IL DIGITAL POLITICAL DIVIDE

“Dalla dimensione cyber non si parte, ma si arriva” – dice l’ambasciatore Giulio Terzi di Sant’Agata. “L’Europa è un gigante dal punto di vista dell’intelligence, della denuncia degli attacchi sistemici e della condivisione delle informazioni. Dal punto di vista della cyber war, invece, non è paragonabile alle super potenze americana e cinese. Esiste un vero e proprio Digital political divide tra le democrazie liberali e le dittature nell’utilizzare le nuove tecnologie come strumenti di controllo sociale”.
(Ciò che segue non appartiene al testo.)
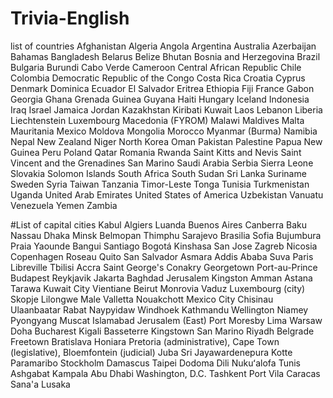 # Trivia-English

list of countries
Afghanistan
Algeria
Angola
Argentina
Australia
Azerbaijan
Bahamas
Bangladesh
Belarus
Belize
Bhutan
Bosnia and Herzegovina
Brazil
Bulgaria
Burundi
Cabo Verde
Cameroon
Central African Republic
Chile
Colombia
Democratic Republic of the Congo
Costa Rica
Croatia
Cyprus
Denmark
Dominica
Ecuador
El Salvador
Eritrea
Ethiopia
Fiji
France
Gabon
Georgia
Ghana
Grenada
Guinea
Guyana
Haiti
Hungary
Iceland
Indonesia
Iraq
Israel
Jamaica
Jordan
Kazakhstan
Kiribati
Kuwait
Laos
Lebanon
Liberia
Liechtenstein
Luxembourg
Macedonia (FYROM)
Malawi
Maldives
Malta
Mauritania
Mexico
Moldova
Mongolia
Morocco
Myanmar (Burma)
Namibia
Nepal
New Zealand
Niger
North Korea
Oman
Pakistan
Palestine
Papua New Guinea
Peru
Poland
Qatar
Romania
Rwanda
Saint Kitts and Nevis
Saint Vincent and the Grenadines
San Marino
Saudi Arabia
Serbia
Sierra Leone
Slovakia
Solomon Islands
South Africa
South Sudan
Sri Lanka
Suriname
Sweden
Syria
Taiwan
Tanzania
Timor-Leste
Tonga
Tunisia
Turkmenistan
Uganda
United Arab Emirates
United States of America
Uzbekistan
Vanuatu
Venezuela
Yemen
Zambia

#List of capital cities
Kabul
Algiers
Luanda
Buenos Aires
Canberra
Baku
Nassau
Dhaka
Minsk
Belmopan
Thimphu
Sarajevo
Brasilia
Sofia
Bujumbura
Praia
Yaounde
Bangui
Santiago
Bogotá
Kinshasa
San Jose
Zagreb
Nicosia
Copenhagen
Roseau
Quito
San Salvador
Asmara
Addis Ababa
Suva
Paris
Libreville
Tbilisi
Accra
Saint George's
Conakry
Georgetown
Port-au-Prince
Budapest
Reykjavik
Jakarta
Baghdad
Jerusalem
Kingston
Amman
Astana
Tarawa
Kuwait City
Vientiane
Beirut
Monrovia
Vaduz
Luxembourg (city)
Skopje
Lilongwe
Male
Valletta
Nouakchott
Mexico City
Chisinau
Ulaanbaatar
Rabat
Naypyidaw
Windhoek
Kathmandu
Wellington
Niamey
Pyongyang
Muscat
Islamabad
Jerusalem (East)
Port Moresby
Lima
Warsaw
Doha
Bucharest
Kigali
Basseterre
Kingstown
San Marino
Riyadh
Belgrade
Freetown
Bratislava
Honiara
Pretoria (administrative), Cape Town (legislative), Bloemfontein (judicial)
Juba
Sri Jayawardenepura Kotte
Paramaribo
Stockholm
Damascus
Taipei
Dodoma
Dili
Nukuʻalofa
Tunis
Ashgabat
Kampala
Abu Dhabi
Washington, D.C.
Tashkent
Port Vila
Caracas
Sana'a
Lusaka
LA COLLABORAZIONE CHE SERVE

L’intelligenza artificiale – aggiunge Domenico Talia, dell’Università della Calabria – è il principale soggetto politico di questo secolo. La collaborazione tra tecnici e informatici è indispensabile affinché l’Italia e l’Europa possano lavorare per collocarsi tra i grandi nello scacchiere geopolitico internazionale”. Per ciò che riguarda le innovazioni tecnologiche Giorgio Pezzali, relazioni esterne di Semeion, ha illustrato un modello di analisi predittiva che è stato capace, a partire dai dati degli attacchi terroristici che hanno funestato l’Ue nel 2015, di individuare collegamenti tra terroristi nazionali e internazionali. Gli strumenti predittivi e di analisi dei dati si caratterizzano come fondamentali quando la mole di dati da analizzare supera l’ordine del trilione. “Noi ci troviamo nella condizione di avere a disposizione troppi dati”, dice a riguardo Massimo Comparini, ad di e-Geos. “Ricavare informazioni significa sviluppare tecnologia”.

DALL’ETICA ALL’ALGORETICA

E l’uomo, con le sue fragilità e la sua natura anche spirituale, in tutto ciò che ruolo ha? “Abbiamo due prospettive: o cercare soluzioni che escludano l’uomo o ricordarci che ci sono delle caratteristiche umane che non riguardano l’efficacia ma la qualità delle cose da costruire. A noi interessa produrre tanti pezzi come fa un sistema industriale o avere oggetti di qualità come fa un artigiano? Allora per mantenere l’uomo al centro si sceglie sempre la qualità”, sottolinea Paolo Benanti della Pontificia Università Gregoriana. “Quando questo lo applichiamo all’intelligenza artificiale, grazie alla medicina e alla giurisprudenza, cercare la qualità significa cercare il valore etico che si invera nelle singole scelte. Quella che stiamo vivendo”, aggiunge, “è una nuova stagione, un cambio d’epoca che chiede la contaminazione dei saperi, in questo caso non basta più l’etica ma l’algoretica dove si tiene insieme il valore del dato con il valore etico. Questa contaminazione di saperi è l’unica strada per prevenire il peccato di hybris nel quale si potrebbe incorrere se si preferisse un sapere in luogo di un altro”.